(Source records)
++++

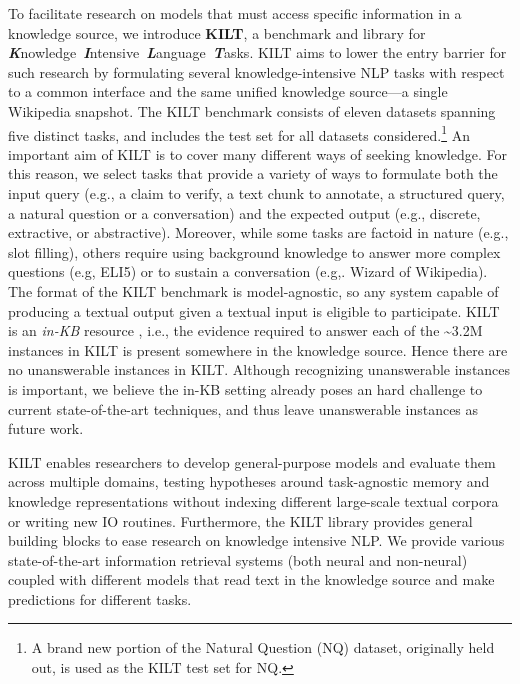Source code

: \documentclass[11pt]{article}
\begin{document}
To facilitate research on models that must access specific information in a knowledge source, we introduce \textbf{KILT}, a benchmark and library for \textbf{\emph{K}}nowledge~\textbf{\emph{I}}ntensive~\textbf{\emph{L}}anguage~\textbf{\emph{T}}asks. KILT aims to lower the entry barrier for such research by formulating several knowledge-intensive NLP tasks with respect to a common interface and the same unified knowledge source---a single Wikipedia snapshot. 
The KILT benchmark consists of eleven datasets spanning five distinct tasks, and includes the test set for all datasets considered.\footnote{A brand new portion of the Natural Question (NQ) dataset, originally held out, is used as the KILT test set for NQ.} 
An important aim of KILT is to cover many different ways of seeking knowledge. For this reason, we select tasks that provide a variety of ways to formulate both the input query (e.g., a claim to verify, a text chunk to annotate, a structured query, a natural question or a conversation) and the expected output (e.g., discrete, extractive, or abstractive). Moreover, while some tasks are factoid in nature (e.g., slot filling), others require using background knowledge to answer more complex questions (e.g, ELI5) or to sustain a conversation (e.g,. Wizard of Wikipedia). 
The format of the KILT benchmark is model-agnostic, so any system capable of producing a textual output given a textual input is eligible to participate. KILT is an \textit{in-KB} resource \cite{petroni2015core}, i.e., the evidence required to answer each of the \textasciitilde3.2M instances in KILT is present somewhere in the knowledge source. Hence there are no unanswerable instances in KILT. Although recognizing unanswerable instances is important, we believe the in-KB setting already poses an hard challenge to current state-of-the-art techniques, and thus leave unanswerable instances as future work.

KILT enables researchers to develop general-purpose models and evaluate them across multiple domains, testing hypotheses around task-agnostic memory and knowledge representations without 
indexing different large-scale textual corpora or writing new IO routines.
Furthermore, the KILT library provides general building blocks to ease research on knowledge intensive NLP. We provide various state-of-the-art information retrieval systems (both neural and non-neural) coupled with different models that read text in the knowledge source and make predictions for different tasks.
\end{document}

++++

What this task involves —
Only one thing is wanted in reply: the number of lines in the entries that hold the string "intensive".

Answer to the problem —
2